Rosanna Hertz
Rosanna Hertz is the Class of 1919 50th Reunion Professor of Sociology and Women’s and Gender Studies at Wellesley College. She is currently the Chair of WGST.
Hertz is known for her research on the intersection of families, work and gender. For the past 25 years, she has focused on the emergence of new family forms and how they expand our understanding of kinship. She is especially interested in how the Internet is revolutionizing the choices for people as they enter into third-party reproduction arrangements and creating new possibilities for connection. Her 2006 book, Single by Chance, Mothers by Choice captured popular attention with its finding that the age-old desire for motherhood was in fact reinforced by new scientific advances in reproduction.

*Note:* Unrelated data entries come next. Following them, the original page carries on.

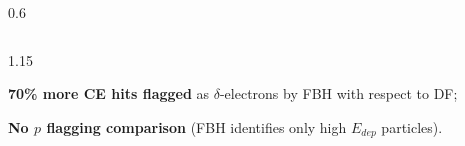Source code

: \documentclass{beamer}
\begin{document}
\begin{frame}
\begin{columns}
\begin{column}{0.6\framewidth}
        \end{column}
    \end{columns}
    \vspace{-4.mm}
          \begin{columns}
      \begin{column}{1.15\framewidth}
    \setlength{\leftmargini}{0.9em}
    \begin{itemize}
      {\small  \item \textbf{70\% more CE hits flagged} as $\delta$-electrons by FBH with respect to DF; 
      \vspace{-0.5mm}
      \item \textbf{No $p$ flagging comparison} (FBH identifies only high $E_{dep}$ particles).
}
      \end{itemize}
      \end{column}
      \end{columns}
          \vspace{-3.7mm}
\begin{columns}
 

\end{columns}
\end{frame}
\end{document}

Her new book, Random Families: Genetic Strangers, Sperm Donor Siblings and the Creation of New Kin, with her coauthor Margaret K. Nelson, is a moving account of the unprecedented families formed by sperm donor siblings and the remarkable relationships that emerge out of the human desire for identity and intimacy. A new set of complexities emerge as donor siblings attempt to expand our understanding of kinship. (Oxford University Press 2019).
As the former editor of Qualitative Sociology, Hertz has a long-standing interest in social science methodology. This includes new conventions in data collection and ethnographic writing. Hertz received her PhD in Sociology from Northwestern University and a Postdoctoral Fellowship in the Department of Psychiatry at Harvard Medical School. Most recently she has held appointments at Harvard’s Law School in the Petrie-Flom Center and at the Brocher Foundation in Switzerland.